Verdammt, wo sind denn die Atombomben geblieben?
geschrieben von carlos1
In den höchsten Rängen der US-Luftwaffe ist kräftig aufgeräumt worden. Stabschef, General Mosley wurde gefeuert, ebenso sein Chef, Staatssekretär Michael Wynne. Nein, keine Routine. Ernste Angelegenheit. Viel schlimmer noch: Ein Albtraum hat den Wechsel ausgelöst. Im August 2007 startete ein B-52 Bomber von South Dakota nach Louisana. An Bord hatten die Piloten sechs harmlose Übungsbomben. Da waren sie sich absolut sicher, schließlich stand das auf ihren Ladungspapieren. Zur selben Zeit begann die Air Force fieberhaft nach einem halben Dutzend dieser hochexplosiven Knallkörper zu suchen.
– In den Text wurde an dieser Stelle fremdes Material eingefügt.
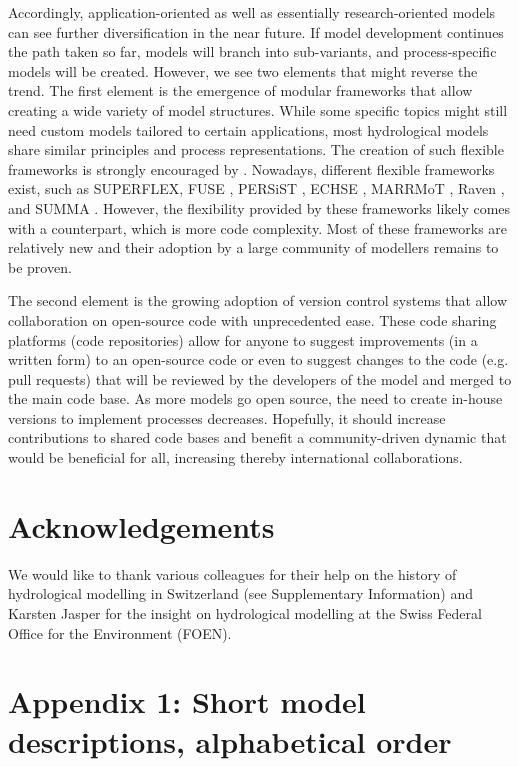 \documentclass[10pt,a4paper]{article}
\begin{document}
Accordingly, application-oriented as well as essentially
research-oriented models can see further diversification in the near
future. If model development continues the path taken so far, models
will branch into sub-variants, and process-specific models will be
created. However, we see two elements that might reverse the trend. The
first element is the emergence of modular frameworks that allow creating
a wide variety of model structures. While some specific topics might
still need custom models tailored to certain applications, most
hydrological models share similar principles and process
representations. The creation of such flexible frameworks is strongly
encouraged by \citet{Clark2011a}. Nowadays, different flexible
frameworks exist, such as SUPERFLEX, FUSE \citep{Clark2008},
PERSiST \citep{Futter2014}, ECHSE \citep{Kneis2015},
MARRMoT \citep{Knoben2019}, Raven \citep{Craig2020}, and
SUMMA \citep{Clark2015}. {However, the flexibility provided by these
frameworks likely comes with a counterpart, which is more code
complexity. Most of these frameworks are relatively new and their
adoption by a large community of modellers remains to be proven}. 

The second element is the growing adoption of version control systems
that allow collaboration on open-source code with unprecedented ease.
These code sharing platforms (code repositories) allow for anyone to
suggest improvements (in a written form) to an open-source code or even
to suggest changes to the code (e.g. pull requests) that will be
reviewed by the developers of the model and merged to the main code
base. As more models go open source, the need to create in-house
versions to implement processes decreases. Hopefully, it should increase
contributions to shared code bases and benefit a community-driven
dynamic that would be beneficial for all, increasing thereby
international collaborations.


\section*{Acknowledgements}

We would like to thank various colleagues for their help on the history
of hydrological modelling in Switzerland (see Supplementary Information)
and Karsten Jasper for the insight on hydrological modelling at the
Swiss Federal Office for the Environment (FOEN).


\section*{Appendix 1: Short model descriptions, alphabetical order}
\label{appendix:1}
\end{document}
Könnte da nicht - Osama ist überall - nicht jemand seine Hand danach ausstrecken? Wir ahnen es jetzt. Die Piloten wussten nicht, dass sie diese gefährliche Fracht an Bord hatten, wussten es auch nach der Landung nicht. Zum Glück waren die Bomben nicht scharf.
Anderer Schauplatz: Taiwan. Einige Monate vorher. Das dortige Militär erwartet eine Sendung Batterien für Hubschrauber. Bei der Öffnung des Paketes großes Staunen. Statt der erhofften Batterien erhielt das Militär dort vier streng geheime Zünder für nukleare Raketensprengköpfe. Es dauert 17 Monate, bis die Panne schließlich bemerkt wird. Immerhin wollte Taiwan einmal selber eine Bombe bauen und Spannungen zwischen den USA und China bestehen in der Taiwanfrage.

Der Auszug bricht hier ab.